Microscope Devices¶
The primary purpose of a Microscope device in ACQ4 is to keep track of a set of objective lenses and either allow the user to specify which lens is currently in use, or automatically determine which is in use. Each objective lens introduces a particular scaling and offset to the optomechanical transform hierarchy. This information is used by other devices and modules:
- Cameras generate frames with metadata that specifies the location and scaling of the frame relative to the global coordinate system, as well as which objective was used while acquiring the frame.
- Scanners and Lasers use information about the current optical path to select the correct calibration data.
- The Camera module uses position and scaling data to track the location of a video feed as it moves around the sample.
Although the name ‘Microscope’ is specific, the features provided are quite general and may be used in other contexts to indicate a change in the optomechanical pathway.
Hardware configuration¶
As an optomechanical device, Microscopes may be rigidly connected to any other optomechanical devices without restriction. However, it is very common for a microscope to have a motorized stage as a parent and one or more cameras and scanners as children on the device hierarchy:
Stage
↓
Microscope
[ 5x ] [ 63x ]
↓
Camera, Scanner
In this contex, a Microscope is essentially a switchable component in the optomechanical transform hierarchy. That is, a Microscope has multiple objectives, each of which carries its own set of transformations. When the currently active objective is changed, the total transformation of the Microscope (and thus, of its children as well) changes with it.
It is important when collecting data that includes positioning or transform information, that ACQ4 know which objective is currently in use. For this purpose, the user may manually select the current objective every time it changes. However, we have found that it is much more convenient and reliable for these transitions to be handled automatically. Thus, we use a simple microswitch circuit to detect the currently active position on our two-slot objective mounts:
The state of the DAQ digital input is then polled with a Switch device to detect changes in the objective state.
Configuration Options¶
Below is an example configuration for a microscope device that is rigidly-connected to a motorized stage. It also uses a ‘Switch’ device to determine the objective lens currently in use.
Microscope:
driver: 'Microscope'
parentDevice: 'Stage'
objectiveSwitch: 'Switch', 'objective' ## monitor the 'objective' channel from the 'Switch' device
objectives:
0: # first slot always has a 5X objective
5x_0.25NA:
name: '5x 0.25na FLUAR'
scale: 1.0 / 5.0
1: # second slot may have a 40x or 63x objective
63x_0.9NA:
name: '63x 0.9na Achroplan'
scale: 1.0 / 63.0
offset: 70*um, 65*um
40x:
name: '40x 0.75na Achroplan'
scale: 1.0 / 40.0
offset: -43*um, 9*um
The supported configuration parameters are:
driver must be ‘Microscope’
parentDevice and transform, which define the device’s optomechanical configuration.

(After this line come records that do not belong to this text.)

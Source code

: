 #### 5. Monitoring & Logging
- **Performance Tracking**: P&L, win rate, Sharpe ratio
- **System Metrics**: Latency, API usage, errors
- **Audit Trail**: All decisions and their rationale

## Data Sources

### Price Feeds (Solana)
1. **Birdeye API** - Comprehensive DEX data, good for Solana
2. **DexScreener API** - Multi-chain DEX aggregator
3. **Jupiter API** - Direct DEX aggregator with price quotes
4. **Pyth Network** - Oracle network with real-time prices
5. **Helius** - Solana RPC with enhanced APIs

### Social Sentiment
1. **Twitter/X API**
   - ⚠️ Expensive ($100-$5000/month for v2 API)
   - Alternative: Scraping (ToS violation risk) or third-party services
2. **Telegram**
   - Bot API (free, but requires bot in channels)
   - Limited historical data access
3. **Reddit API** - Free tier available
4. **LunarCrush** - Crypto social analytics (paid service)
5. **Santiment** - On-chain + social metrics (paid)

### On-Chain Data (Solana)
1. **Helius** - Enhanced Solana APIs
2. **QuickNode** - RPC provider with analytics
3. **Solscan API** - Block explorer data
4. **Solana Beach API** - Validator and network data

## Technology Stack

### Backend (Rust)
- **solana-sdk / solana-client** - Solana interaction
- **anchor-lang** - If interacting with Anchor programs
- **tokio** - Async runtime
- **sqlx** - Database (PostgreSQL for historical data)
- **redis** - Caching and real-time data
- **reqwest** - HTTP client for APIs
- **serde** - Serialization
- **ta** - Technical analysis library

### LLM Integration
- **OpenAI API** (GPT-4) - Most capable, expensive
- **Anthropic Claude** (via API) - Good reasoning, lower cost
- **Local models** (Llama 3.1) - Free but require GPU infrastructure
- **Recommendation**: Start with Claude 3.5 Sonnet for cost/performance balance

objectiveSwitch is an optional pair of values (deviceName, switchName) referring to a switch device that is used to indicate the currently used slot on a multi-objective microscope.

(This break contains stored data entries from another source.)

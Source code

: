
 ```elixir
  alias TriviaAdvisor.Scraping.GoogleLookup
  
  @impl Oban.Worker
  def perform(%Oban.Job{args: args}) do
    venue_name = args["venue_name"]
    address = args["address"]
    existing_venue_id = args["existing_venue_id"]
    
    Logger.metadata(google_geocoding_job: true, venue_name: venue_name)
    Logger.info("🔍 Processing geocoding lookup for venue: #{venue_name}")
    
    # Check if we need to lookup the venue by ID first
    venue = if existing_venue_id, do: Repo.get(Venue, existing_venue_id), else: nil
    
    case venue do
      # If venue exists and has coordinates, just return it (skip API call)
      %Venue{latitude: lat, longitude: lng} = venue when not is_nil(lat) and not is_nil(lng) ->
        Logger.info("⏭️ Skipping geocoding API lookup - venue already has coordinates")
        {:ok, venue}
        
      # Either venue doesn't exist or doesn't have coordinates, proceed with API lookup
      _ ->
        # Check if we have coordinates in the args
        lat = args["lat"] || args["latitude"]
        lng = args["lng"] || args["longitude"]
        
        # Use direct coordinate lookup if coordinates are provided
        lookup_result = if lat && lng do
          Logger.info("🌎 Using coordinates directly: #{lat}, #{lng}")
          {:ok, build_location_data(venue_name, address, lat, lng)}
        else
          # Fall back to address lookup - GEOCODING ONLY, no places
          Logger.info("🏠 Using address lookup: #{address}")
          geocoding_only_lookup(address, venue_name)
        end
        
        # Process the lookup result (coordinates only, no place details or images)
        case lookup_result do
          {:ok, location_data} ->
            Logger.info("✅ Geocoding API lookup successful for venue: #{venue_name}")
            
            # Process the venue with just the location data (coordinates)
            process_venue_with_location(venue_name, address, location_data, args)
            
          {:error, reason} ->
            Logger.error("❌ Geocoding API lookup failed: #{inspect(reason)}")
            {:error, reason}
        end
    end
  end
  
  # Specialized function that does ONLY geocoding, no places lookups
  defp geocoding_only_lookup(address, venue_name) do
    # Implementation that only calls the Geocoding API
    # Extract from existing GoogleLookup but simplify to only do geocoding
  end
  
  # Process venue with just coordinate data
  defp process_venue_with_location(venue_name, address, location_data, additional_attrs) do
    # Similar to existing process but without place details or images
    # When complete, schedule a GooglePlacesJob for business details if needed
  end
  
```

objectives describes the set of objectives that may appear in a microscope. First, there is one numerical key per objective ‘slot’ in the microscope. Next, each numbered slot contains one or more objective descriptors with the following format:
unique_identifier: name: "description of objective lens" scale: <numerical scale factor> offset: <x,y offset>
In the example configuration above, the microscope has two numbered objective ‘slots’: 0 and 1. The first slot will always have a 5x objective in it, whereas the second slot may have either a 63x or 40x objective. The switch device informs ACQ4 which slot (0 or 1) is currently in use
Manager Interface¶
The Manager user interface for Microscope devices displays a list of the configured objective slots:
From this interface, the user may select which slot is currently active, select the objective lens currently attached to each slot (if more than one are defined), and modify the transformation for each objective. Transform modifications allow the user to test the effects of changing these parameters at runtime, although they do not modify the original configuration file.